Japanese manga artist (born 1944)

Ryoichi Ikegami (池上 遼一, Ikegami Ryōichi) is a Japanese manga artist that usually works as the illustrator in collaboration with a writer. He is best known for Crying Freeman (1986–1988), written by Kazuo Koike, and Heat (1999–2004), written by Buronson (AKA Sho Fumimura). The latter won the 2001 Shogakukan Manga Award for general manga. Ikegami received the Fauves d'Honneur at the 2023 Angoulême International Comics Festival. Yoshihide Fujiwara is a former assistant of Ikegami's.

==Career==
After graduating from junior high school, Ikegami moved to Osaka and drew manga while working as a billboard sign painter, debuting at the age of 17 writing rental comics. In 1966, he published a story called Tsumi no Ishiki (罪の意識) in the gekiga magazine Garo that caught the eye of fellow Garo contributor, Shigeru Mizuki, who offered him a job as his assistant. Ikegami accepted and moved to Tokyo where he worked as Mizuki's assistant for two and a half years. From a young age Ikegami had admired Takao Saito and Yoshiharu Tsuge, so he was delighted to work with Tsuge as Mizuki's assistant. Ikegami is also a fan of American comics, particularly Neal Adams.
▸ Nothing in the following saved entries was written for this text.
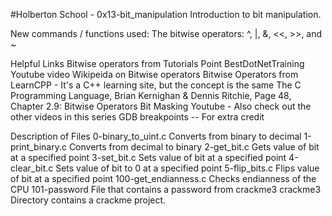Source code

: #Holberton School - 0x13-bit_manipulation Introduction to bit manipulation.

New commands / functions used:
The bitwise operators: ^, |, &, <<, >>, and ~

Helpful Links
Bitwise operators from Tutorials Point
BestDotNetTraining Youtube video
Wikipeida on Bitwise operators
Bitwise Operators from LearnCPP - It's a C++ learning site, but the concept is the same
The C Programming Language, Brian Kernighan & Dennis Ritchie, Page 48, Chapter 2.9: Bitwise Operators
Bit Masking Youtube - Also check out the other videos in this series
GDB breakpoints -- For extra credit

Description of Files
0-binary_to_uint.c
Converts from binary to decimal
1-print_binary.c
Converts from decimal to binary
2-get_bit.c
Gets value of bit at a specified point
3-set_bit.c
Sets value of bit at a specified point
4-clear_bit.c
Sets value of bit to 0 at a specified point
5-flip_bits.c
Flips value of bit at a specified point
100-get_endianness.c
Checks endianness of the CPU
101-password
File that contains a password from crackme3
crackme3
Directory contains a crackme project.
Ikegami has worked on several popular series, such as Mai, the Psychic Girl with writer Kazuya Kudo, Crying Freeman, with writer Kazuo Koike, as well as Sanctuary and Heat with writer Sho Fumimura. He also wrote and drew Spider-Man: The Manga, a manga version of Spider-Man and collaborated with Garon Tsuchiya for the manga Box.

In 2001, he won the Shogakukan Manga Award for general manga as the artist of Heat. He became a professor at Osaka University of Arts in 2005.

From 2016 to 2020, he and Sho Fumimura created Begin in Big Comic Superior. Ikegami teamed up with writer Richard Woo for M no Shirushi -MacArthur Ansatsu Keikaku- (2020) for Big Comic Superior. It tells the story of a plot to assassinate Douglas MacArthur.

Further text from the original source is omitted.